The longest I have ever stayed at a job is about seven years and that was several years too long. If you've been at a company more than a few years, your salary is stagnating.

Don't do free labor. That includes an expectation for regular work beyond 40 hours. Learn on the job. Not just by doing new things. Read books, blogs, practice coding during work hours. This is how all other professions operate. I have no side-hustle. I'm a professional programmer.

No one knows what the future will bring. I've professionally written code in a dozen languages and as many platforms. Stay intellectually curious and learn how businesses operate.

Don't let the jaded nobodies make you think you're burned out when you're not. There's lots of people in this industry and you'll hear from complainers and those who have a romanticized vision of the tortured creator the most.

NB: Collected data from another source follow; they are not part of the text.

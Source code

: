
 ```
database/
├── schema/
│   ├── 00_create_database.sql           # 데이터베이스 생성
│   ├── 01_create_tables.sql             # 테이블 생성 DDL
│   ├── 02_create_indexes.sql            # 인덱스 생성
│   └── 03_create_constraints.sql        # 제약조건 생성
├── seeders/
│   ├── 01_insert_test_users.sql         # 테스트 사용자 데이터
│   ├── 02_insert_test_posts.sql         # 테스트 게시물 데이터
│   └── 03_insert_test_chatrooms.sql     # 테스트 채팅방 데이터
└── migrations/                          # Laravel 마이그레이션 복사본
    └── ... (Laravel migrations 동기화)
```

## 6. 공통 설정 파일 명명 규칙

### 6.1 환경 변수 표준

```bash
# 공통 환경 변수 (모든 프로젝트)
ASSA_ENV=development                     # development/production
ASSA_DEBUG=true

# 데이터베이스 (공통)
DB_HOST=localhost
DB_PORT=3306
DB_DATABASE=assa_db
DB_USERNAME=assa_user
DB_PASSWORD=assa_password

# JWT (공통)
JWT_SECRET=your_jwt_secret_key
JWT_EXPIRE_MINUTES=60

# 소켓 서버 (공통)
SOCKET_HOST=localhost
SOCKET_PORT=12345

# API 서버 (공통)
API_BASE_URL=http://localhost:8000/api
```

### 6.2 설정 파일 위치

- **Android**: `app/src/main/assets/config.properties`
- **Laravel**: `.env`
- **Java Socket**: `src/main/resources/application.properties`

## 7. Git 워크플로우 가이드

Lemme break it to you, there's only one Hemmingway and he died.

One option is to work in larger companies where the tech itself is not the business, but is just a tool used to drive the business. Then no matter where the "tech industry" goes, you still have your job keeping that business running. In downturns, contractors and consultants go out the door, and you are told to "Just keep the lights on." And you keep your job.

You also learn an industry other than "tech". You gain the T-shaped skill set that makes careers grow - deep in tech, broad in business, and able to jump from ship to ship to seek those raises and promotions.

Now I fully admit, this path is not exciting. It does not maximize income. It does not have opportunity for stock options or "exits". But it absolutely can bring sustainability and stability to your career if those are your goals.